* RECORDS PROVIDED
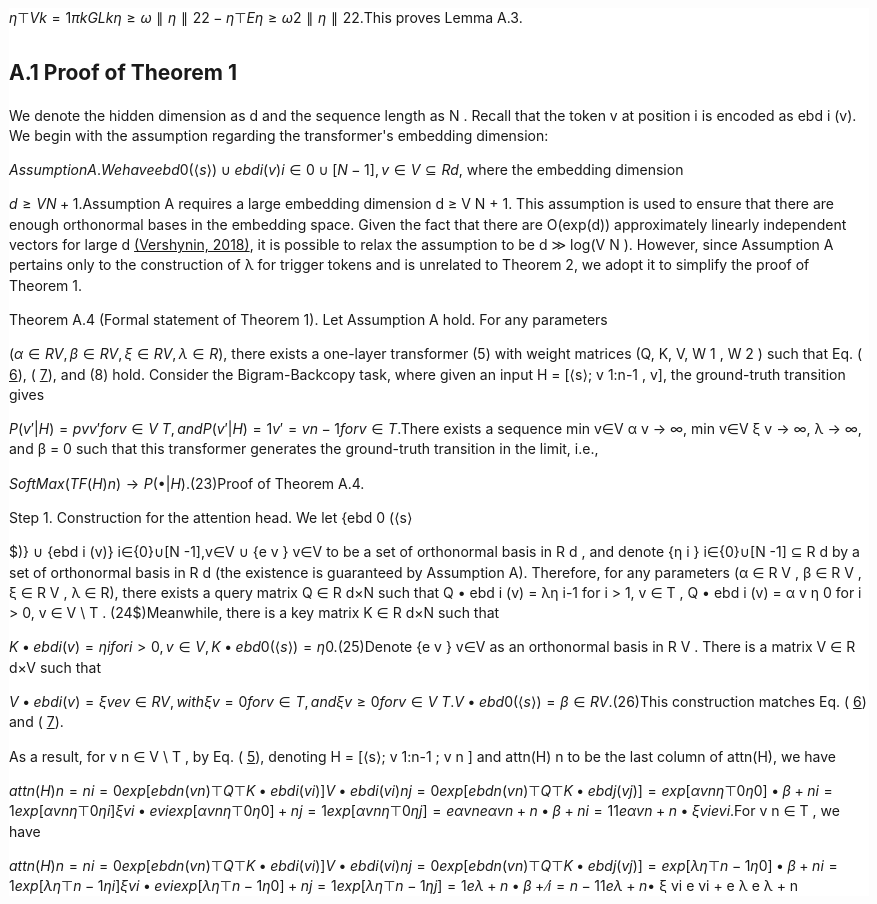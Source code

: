 $η ⊤ V k=1 πk G L k η ≥ ω∥η∥ 2 2 -η ⊤ Eη ≥ ω 2 ∥η∥ 2 2 .$This proves Lemma A.3.

## A.1 Proof of Theorem 1

We denote the hidden dimension as d and the sequence length as N . Recall that the token v at position i is encoded as ebd i (v). We begin with the assumption regarding the transformer's embedding dimension:

$Assumption A. We have {ebd 0 (⟨s⟩)} ∪ {ebd i (v)} i∈{0}∪[N -1],v∈V ⊆ R d$, where the embedding dimension

$d ≥ V N + 1.$Assumption A requires a large embedding dimension d ≥ V N + 1. This assumption is used to ensure that there are enough orthonormal bases in the embedding space. Given the fact that there are O(exp(d)) approximately linearly independent vectors for large d [(Vershynin, 2018)](#b55), it is possible to relax the assumption to be d ≫ log(V N ). However, since Assumption A pertains only to the construction of λ for trigger tokens and is unrelated to Theorem 2, we adopt it to simplify the proof of Theorem 1.

Theorem A.4 (Formal statement of Theorem 1). Let Assumption A hold. For any parameters

$(α ∈ R V , β ∈ R V , ξ ∈ R V , λ ∈ R)$, there exists a one-layer transformer (5) with weight matrices (Q, K, V, W 1 , W 2 ) such that Eq. ( [6](#formula_14)), ( [7](#formula_16)), and (8) hold. Consider the Bigram-Backcopy task, where given an input H = [⟨s⟩; v 1:n-1 , v], the ground-truth transition gives

$P(v ′ | H) = p vv ′ for v ∈ V \ T , and P(v ′ | H) = 1{v ′ = v n-1 } for v ∈ T .$There exists a sequence min v∈V α v → ∞, min v∈V ξ v → ∞, λ → ∞, and β = 0 such that this transformer generates the ground-truth transition in the limit, i.e.,

$SoftMax(TF(H) n ) → P( • |H). (23$$)$Proof of Theorem A.4.

Step 1. Construction for the attention head. We let {ebd 0 (⟨s⟩

$)} ∪ {ebd i (v)} i∈{0}∪[N -1],v∈V ∪ {e v } v∈V to be a set of orthonormal basis in R d , and denote {η i } i∈{0}∪[N -1] ⊆ R d by a set of orthonormal basis in R d (the existence is guaranteed by Assumption A). Therefore, for any parameters (α ∈ R V , β ∈ R V , ξ ∈ R V , λ ∈ R), there exists a query matrix Q ∈ R d×N such that Q • ebd i (v) = λη i-1 for i > 1, v ∈ T , Q • ebd i (v) = α v η 0 for i > 0, v ∈ V \ T . (24$$)$Meanwhile, there is a key matrix K ∈ R d×N such that

$K • ebd i (v) = η i for i > 0, v ∈ V, K • ebd 0 (⟨s⟩) = η 0 . (25$$)$Denote {e v } v∈V as an orthonormal basis in R V . There is a matrix V ∈ R d×V such that

$V • ebd i (v) = ξ v e v ∈ R V , with ξ v = 0 for v ∈ T , and ξ v ≥ 0 for v ∈ V \ T . V • ebd 0 (⟨s⟩) = β ∈ R V . (26$$)$This construction matches Eq. ( [6](#formula_14)) and ( [7](#formula_16)).

As a result, for v n ∈ V \ T , by Eq. ( [5](#)), denoting H = [⟨s⟩; v 1:n-1 ; v n ] and attn(H) n to be the last column of attn(H), we have

$attn(H) n = n i=0 exp[ebd n (v n ) ⊤ Q ⊤ K • ebd i (v i )]V • ebd i (v i ) n j=0 exp[ebd n (v n ) ⊤ Q ⊤ K • ebd j (v j )] = exp[α vn η ⊤ 0 η 0 ] • β + n i=1 exp[α vn η ⊤ 0 η i ]ξ vi • e vi exp[α vn η ⊤ 0 η 0 ] + n j=1 exp[α vn η ⊤ 0 η j ] = e αv n e αv n + n • β + n i=1 1 e αv n + n • ξ vi e vi .$For v n ∈ T , we have

$attn(H) n = n i=0 exp[ebd n (v n ) ⊤ Q ⊤ K • ebd i (v i )]V • ebd i (v i ) n j=0 exp[ebd n (v n ) ⊤ Q ⊤ K • ebd j (v j )] = exp[λη ⊤ n-1 η 0 ] • β + n i=1 exp[λη ⊤ n-1 η i ]ξ vi • e vi exp[λη ⊤ n-1 η 0 ] + n j=1 exp[λη ⊤ n-1 η j ] = 1 e λ + n • β + i̸ =n-1 1 e λ + n$• ξ vi e vi + e λ e λ + n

* PROBLEM DESCRIPTION
From the data above, gather every line that includes the word "truth".

* RESULT
$(α ∈ R V , β ∈ R V , ξ ∈ R V , λ ∈ R)$, there exists a one-layer transformer (5) with weight matrices (Q, K, V, W 1 , W 2 ) such that Eq. ( [6](#formula_14)), ( [7](#formula_16)), and (8) hold. Consider the Bigram-Backcopy task, where given an input H = [⟨s⟩; v 1:n-1 , v], the ground-truth transition gives
$P(v ′ | H) = p vv ′ for v ∈ V \ T , and P(v ′ | H) = 1{v ′ = v n-1 } for v ∈ T .$There exists a sequence min v∈V α v → ∞, min v∈V ξ v → ∞, λ → ∞, and β = 0 such that this transformer generates the ground-truth transition in the limit, i.e.,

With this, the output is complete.